• Directions: The following data has a line with "- Multi-user collaboration features" and a line with "- [ ] Consider implementing Redis". Write out exactly those lines and all the lines between them.

• The data:
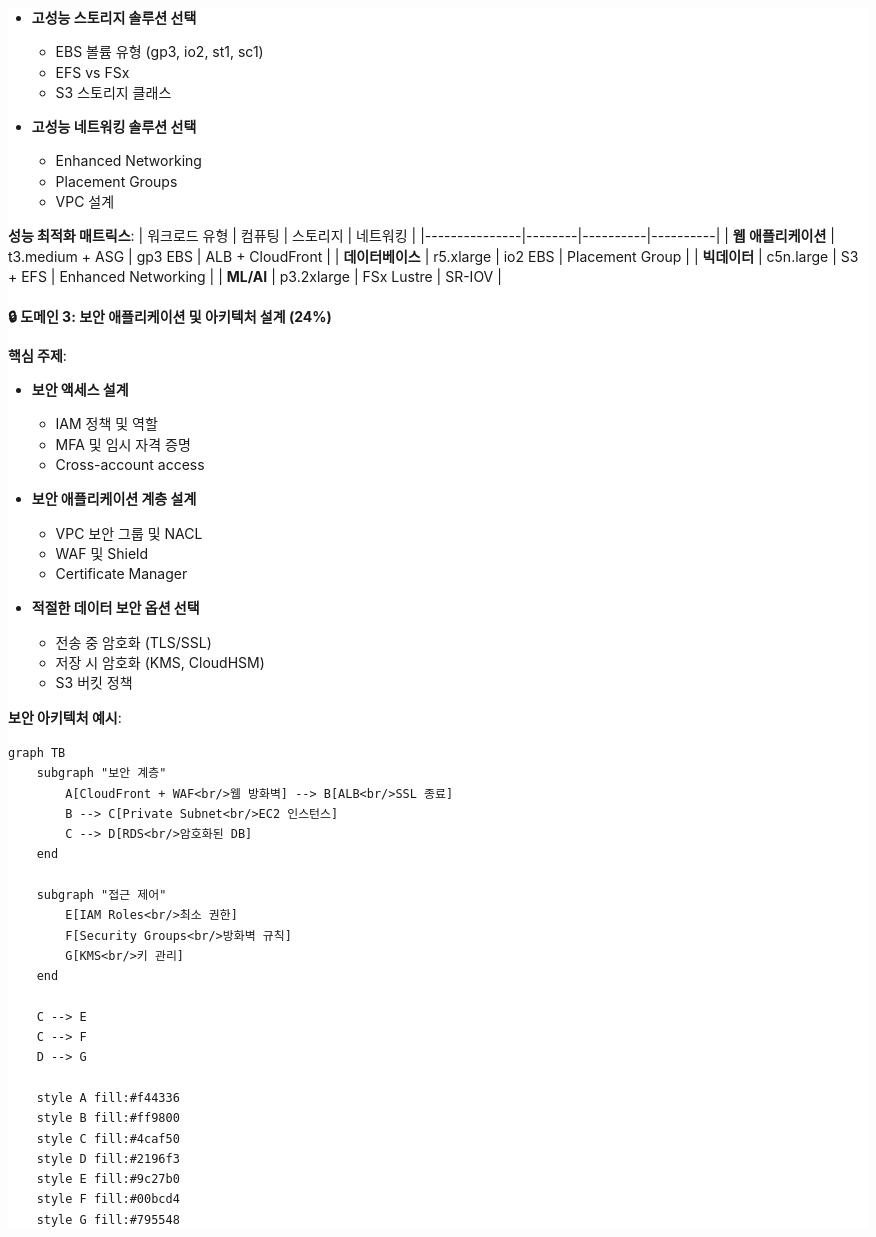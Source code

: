 - **고성능 스토리지 솔루션 선택**
  - EBS 볼륨 유형 (gp3, io2, st1, sc1)
  - EFS vs FSx
  - S3 스토리지 클래스

- **고성능 네트워킹 솔루션 선택**
  - Enhanced Networking
  - Placement Groups
  - VPC 설계

**성능 최적화 매트릭스**:
| 워크로드 유형 | 컴퓨팅 | 스토리지 | 네트워킹 |
|---------------|--------|----------|----------|
| **웹 애플리케이션** | t3.medium + ASG | gp3 EBS | ALB + CloudFront |
| **데이터베이스** | r5.xlarge | io2 EBS | Placement Group |
| **빅데이터** | c5n.large | S3 + EFS | Enhanced Networking |
| **ML/AI** | p3.2xlarge | FSx Lustre | SR-IOV |

#### 🔒 도메인 3: 보안 애플리케이션 및 아키텍처 설계 (24%)
**핵심 주제**:
- **보안 액세스 설계**
  - IAM 정책 및 역할
  - MFA 및 임시 자격 증명
  - Cross-account access

- **보안 애플리케이션 계층 설계**
  - VPC 보안 그룹 및 NACL
  - WAF 및 Shield
  - Certificate Manager

- **적절한 데이터 보안 옵션 선택**
  - 전송 중 암호화 (TLS/SSL)
  - 저장 시 암호화 (KMS, CloudHSM)
  - S3 버킷 정책

**보안 아키텍처 예시**:
```mermaid
graph TB
    subgraph "보안 계층"
        A[CloudFront + WAF<br/>웹 방화벽] --> B[ALB<br/>SSL 종료]
        B --> C[Private Subnet<br/>EC2 인스턴스]
        C --> D[RDS<br/>암호화된 DB]
    end
    
    subgraph "접근 제어"
        E[IAM Roles<br/>최소 권한]
        F[Security Groups<br/>방화벽 규칙]
        G[KMS<br/>키 관리]
    end
    
    C --> E
    C --> F
    D --> G
    
    style A fill:#f44336
    style B fill:#ff9800
    style C fill:#4caf50
    style D fill:#2196f3
    style E fill:#9c27b0
    style F fill:#00bcd4
    style G fill:#795548
```
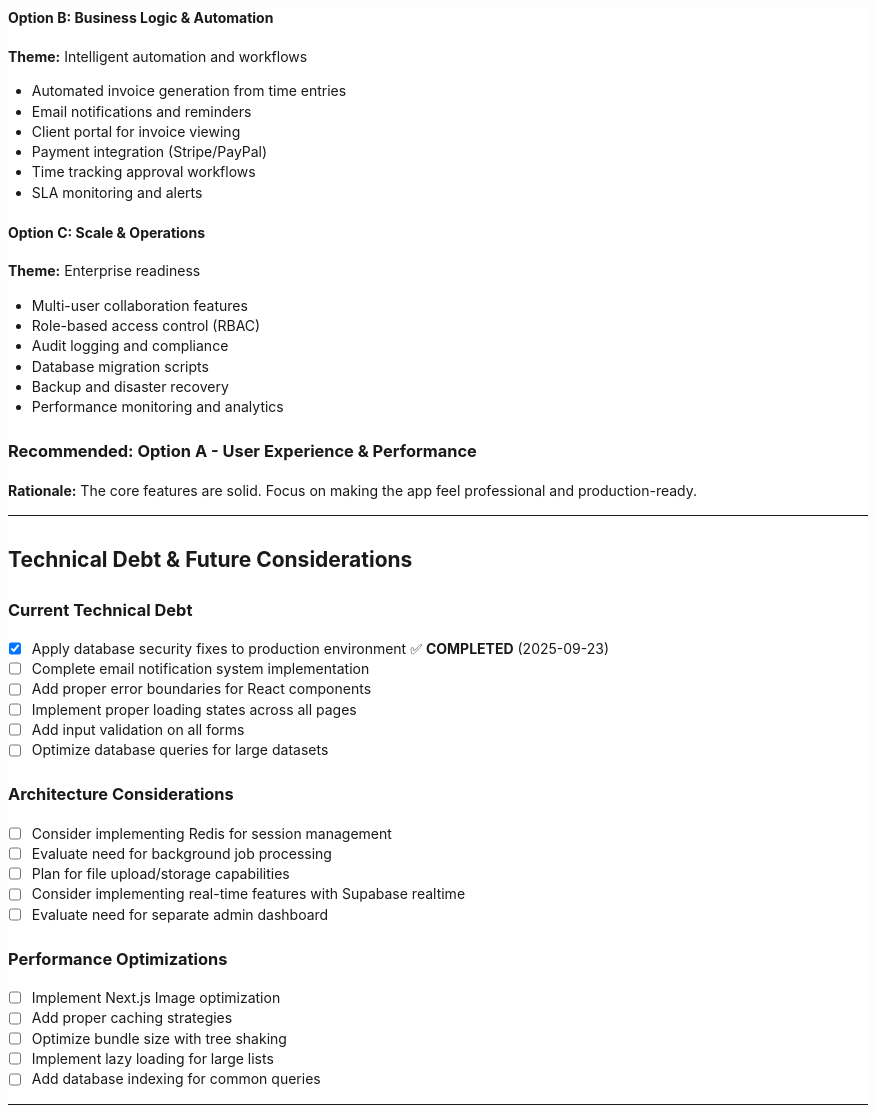 #### Option B: Business Logic & Automation
**Theme:** Intelligent automation and workflows
- Automated invoice generation from time entries
- Email notifications and reminders
- Client portal for invoice viewing
- Payment integration (Stripe/PayPal)
- Time tracking approval workflows
- SLA monitoring and alerts

#### Option C: Scale & Operations
**Theme:** Enterprise readiness
- Multi-user collaboration features
- Role-based access control (RBAC)
- Audit logging and compliance
- Database migration scripts
- Backup and disaster recovery
- Performance monitoring and analytics

### Recommended: Option A - User Experience & Performance
**Rationale:** The core features are solid. Focus on making the app feel professional and production-ready.

---

## Technical Debt & Future Considerations

### Current Technical Debt
- [x] Apply database security fixes to production environment ✅ **COMPLETED** (2025-09-23)
- [ ] Complete email notification system implementation
- [ ] Add proper error boundaries for React components
- [ ] Implement proper loading states across all pages
- [ ] Add input validation on all forms
- [ ] Optimize database queries for large datasets

### Architecture Considerations
- [ ] Consider implementing Redis for session management
- [ ] Evaluate need for background job processing
- [ ] Plan for file upload/storage capabilities
- [ ] Consider implementing real-time features with Supabase realtime
- [ ] Evaluate need for separate admin dashboard

### Performance Optimizations
- [ ] Implement Next.js Image optimization
- [ ] Add proper caching strategies
- [ ] Optimize bundle size with tree shaking
- [ ] Implement lazy loading for large lists
- [ ] Add database indexing for common queries

---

• Solved exercise:
- Multi-user collaboration features
- Role-based access control (RBAC)
- Audit logging and compliance
- Database migration scripts
- Backup and disaster recovery
- Performance monitoring and analytics

### Recommended: Option A - User Experience & Performance
**Rationale:** The core features are solid. Focus on making the app feel professional and production-ready.

---

## Technical Debt & Future Considerations

### Current Technical Debt
- [x] Apply database security fixes to production environment ✅ **COMPLETED** (2025-09-23)
- [ ] Complete email notification system implementation
- [ ] Add proper error boundaries for React components
- [ ] Implement proper loading states across all pages
- [ ] Add input validation on all forms
- [ ] Optimize database queries for large datasets

### Architecture Considerations
- [ ] Consider implementing Redis for session management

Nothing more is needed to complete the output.